Tags: #Non-fiction, #Humour, #Biography, #History

When I started to greet him, Kaufman put a finger to his lips and shushed me. He sat down, laid the clipping on the table, swatted it with the flat of his hand, and took out his watch. I could only see the headline on the story:

HARPO MARX SCORES BIG HIT IN MOSCOW

First American Popular Artist to Entertain Soviets Receives Ten-Minute Standing Ovation

Every time I tried to speak, Kaufman shook his head and held up a hand to stop me. Otherwise he sat perfectly still, glowering at his watch. The others were as puzzled as I, and the table went quiet. The waiter brought drinks. Woollcott told him we weren’t ready to order yet. Time passed. The waiter came back. Woollcott said we still weren’t ready. Kaufman hadn’t moved. I said, “George-” He silenced me with his hand. Around us, other diners finished eating and left, and new customers took their places. Kaufman was still in a trance, as if he was hypnotized by his watch.
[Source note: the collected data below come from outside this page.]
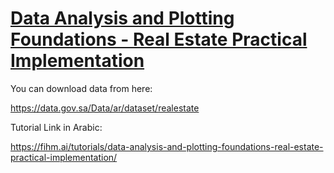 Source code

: # [Data Analysis and Plotting Foundations - Real Estate Practical Implementation](https://fihm.ai/tutorials/data-analysis-and-plotting-foundations-real-estate-practical-implementation/)

You can download data from here:

https://data.gov.sa/Data/ar/dataset/realestate

Tutorial Link in Arabic:

https://fihm.ai/tutorials/data-analysis-and-plotting-foundations-real-estate-practical-implementation/
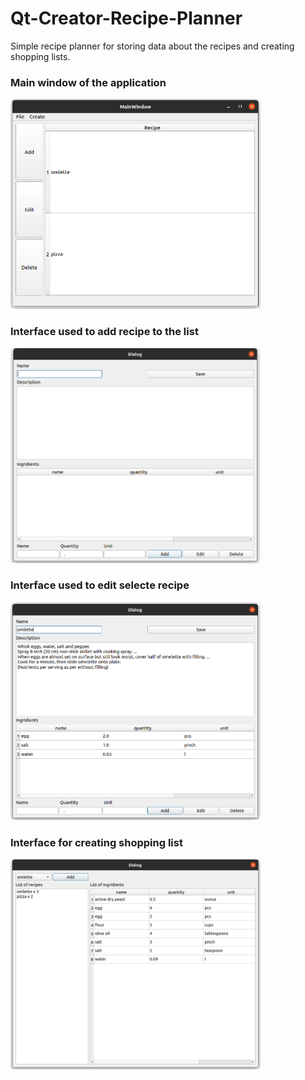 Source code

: # Qt-Creator-Recipe-Planner

Simple recipe planner for storing data about the recipes and creating shopping lists.

### Main window of the application
<img width="400" src="https://github.com/mkaniukk/Qt-Creator-Recipe-Planner/blob/main/assets/mainwindow.png">

### Interface used to add recipe to the list
<img width = "400" src="https://github.com/mkaniukk/Qt-Creator-Recipe-Planner/blob/main/assets/addwindow.png">
  
### Interface used to edit selecte recipe
<img width = "400" src="https://github.com/mkaniukk/Qt-Creator-Recipe-Planner/blob/main/assets/editwindow.png">
  
### Interface for creating shopping list
<img width = "400" src="https://github.com/mkaniukk/Qt-Creator-Recipe-Planner/blob/main/assets/shoppinglistwindow.png">
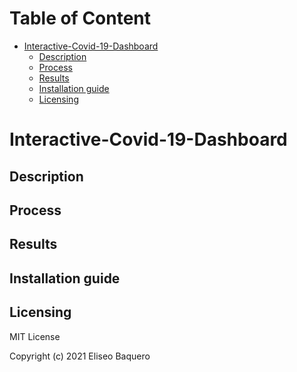 Table of Content
================
* [Interactive-Covid-19-Dashboard](#Interactive-Covid-19-Dashboard)
  * [Description](#description)
  * [Process](#process)
  * [Results](#results)
  * [Installation guide](#installation-guide)
  * [Licensing](#licensing)

# Interactive-Covid-19-Dashboard
## Description

## Process


## Results


## Installation guide

## Licensing
MIT License

Copyright (c) 2021 Eliseo Baquero
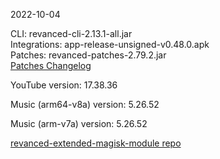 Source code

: 2022-10-04
  
CLI: revanced-cli-2.13.1-all.jar  
Integrations: app-release-unsigned-v0.48.0.apk  
Patches: revanced-patches-2.79.2.jar  
[Patches Changelog](https://github.com/inotia00/revanced-patches/releases/tag/v2.79.2)  

YouTube version: 17.38.36  

Music (arm64-v8a) version: 5.26.52  

Music (arm-v7a) version: 5.26.52  

[revanced-extended-magisk-module repo](https://github.com/MatadorProBr/revanced-extended-magisk-module)
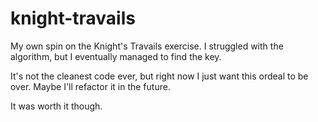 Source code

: # knight-travails

My own spin on the Knight's Travails exercise. I struggled with the algorithm, but I eventually managed to find the key.

It's not the cleanest code ever, but right now I just want this ordeal to be over. Maybe I'll refactor it in the future.

It was worth it though. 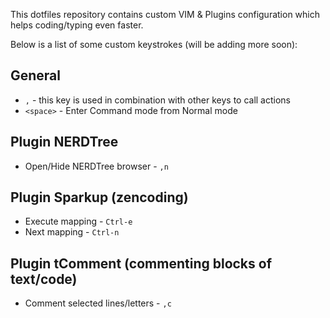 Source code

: This dotfiles repository contains custom VIM & Plugins configuration which helps coding/typing even faster.

Below is a list of some custom keystrokes (will be adding more soon):

## General

* `,` - this key is used in combination with other keys to call actions
* `<space>` - Enter Command mode from Normal mode

## Plugin NERDTree

* Open/Hide NERDTree browser - `,n`


## Plugin Sparkup (zencoding)

* Execute mapping - `Ctrl-e`
* Next mapping - `Ctrl-n`


## Plugin tComment (commenting blocks of text/code)

* Comment selected lines/letters - `,c`
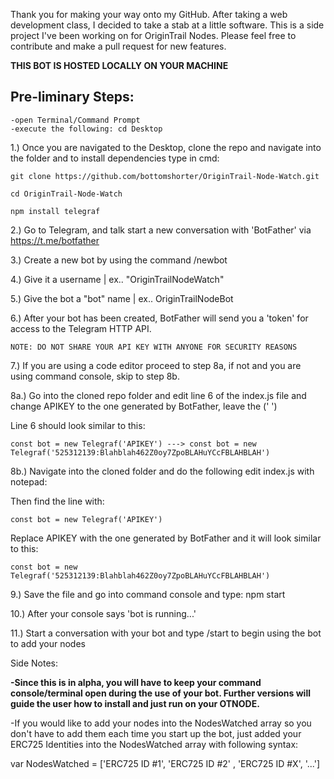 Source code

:Thank you for making your way onto my GitHub. After taking a web development class, I decided to take a stab at a little software. This is a side project I've been working on for OriginTrail Nodes. Please feel free to contribute and make a pull request for new features.

__THIS BOT IS HOSTED LOCALLY ON YOUR MACHINE__ 

## Pre-liminary Steps:
	-open Terminal/Command Prompt
	-execute the following: cd Desktop


1.) Once you are navigated to the Desktop, clone the repo and navigate into the folder and to install dependencies type in cmd:
	
	git clone https://github.com/bottomshorter/OriginTrail-Node-Watch.git
	
	cd OriginTrail-Node-Watch

	npm install telegraf

2.) Go to Telegram, and talk start a new conversation with 'BotFather' via https://t.me/botfather

3.) Create a new bot by using the command /newbot

4.) Give it a username | ex.. "OriginTrailNodeWatch"

5.) Give the bot a "bot" name | ex.. OriginTrailNodeBot

6.) After your bot has been created, BotFather will send you a 'token' for access to the Telegram HTTP API.

	NOTE: DO NOT SHARE YOUR API KEY WITH ANYONE FOR SECURITY REASONS

7.) If you are using a code editor proceed to step 8a, if not and you are using command console, skip to step 8b.

8a.) Go into the cloned repo folder and edit line 6 of the index.js file and change APIKEY to the one generated by BotFather, leave the (' ')

Line 6 should look similar to this:

	const bot = new Telegraf('APIKEY') ---> const bot = new Telegraf('525312139:Blahblah462Z0oy7ZpoBLAHuYCcFBLAHBLAH')

8b.) Navigate into the cloned folder and do the following edit index.js with notepad:

Then find the line with: 
	
	const bot = new Telegraf('APIKEY')

Replace APIKEY with the one generated by BotFather and it will look similar to this:

	const bot = new Telegraf('525312139:Blahblah462Z0oy7ZpoBLAHuYCcFBLAHBLAH')



9.) Save the file and go into command console and type: npm start

10.) After your console says 'bot is running...'

11.) Start a conversation with your bot and type /start to begin using the bot to add your nodes

Side Notes: 

**-Since this is in alpha, you will have to keep your command console/terminal open during the use of your bot. Further versions will guide the user how to install and just run on your OTNODE.**


-If you would like to add your nodes into the NodesWatched array so you don't have to add them each time you start up the bot, just added your ERC725 Identities into the NodesWatched array with following syntax:

var NodesWatched = ['ERC725 ID #1', 'ERC725 ID #2' , 'ERC725 ID #X', '...']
After what seemed like an hour he put the watch in his pocket, turned to me and said, “That was ten minutes, Marx. The Russians applauded you for ten minutes, eh?” He snorted, took the clipping, got up from the table, and left the restaurant.

It was gratifying to see that my friends were so proud of my newest success.

Benchley also gave me the business that night, in a sneakier way. We were sitting around having coffee when Benchley cringed at the sight of a luscious blonde who was heading his way. The girl was on the make for him and made no bones about it. He tried to shake her off, but she stuck to him like flypaper, to the vast amusement of Woollcott.

Then Benchley said, “I’d like you to meet my idol, dear, the famous Harpo Marx,” and the next thing I knew, Benchley had beat it and the blonde was stuck to me like flypaper.

Well, frankly, I saw nothing to cringe about. After eight weeks of looking at dames with mustaches and pool-table legs, my resistance was pretty low. I asked the girl if she’d like to come up to my place for a nightcap. She said she’d love to. Aleck beamed with approval. Normally he would have been furious at my breaking up a party to run off with a nitwit broad. Something was cooking. There was a smirk behind Woollcott’s smile. But that didn’t slow me up. I’d been away too long. I left with the blonde.

When we got to my hotel suite the blonde acted like she’d also been away too long.

“Mind if I make myself comfortable?” she said. I said, “Go right ahead.” She did. In five seconds flat she slid off her coat, unzipped her dress, and pulled off her slip. She wore nothing under her slip.

I undertook to get equally comfortable. I didn’t get very far. T’he blond dame was looking at me strangely. I then saw she was gripping something in her hand. It was a small penknife. The blade was open and it was pointing toward me. I grabbed her wrist, broke her grip, and took the knife away from her.

She started to cry. “Please!” she said. “Can’t I just scratch you a little?”

I’d heard of dames like this, but I’d never been exposed to one before. I made a quick tour of the suite and picked up every weapon in sight-a bottle opener, a letter opener, a nail file, a pair of nail scissors, even the hotel key. When the blonde saw what I was doing she made a lunge for me, her fingers hooked like the talons of a hawk, and ripped open the front of my shirt.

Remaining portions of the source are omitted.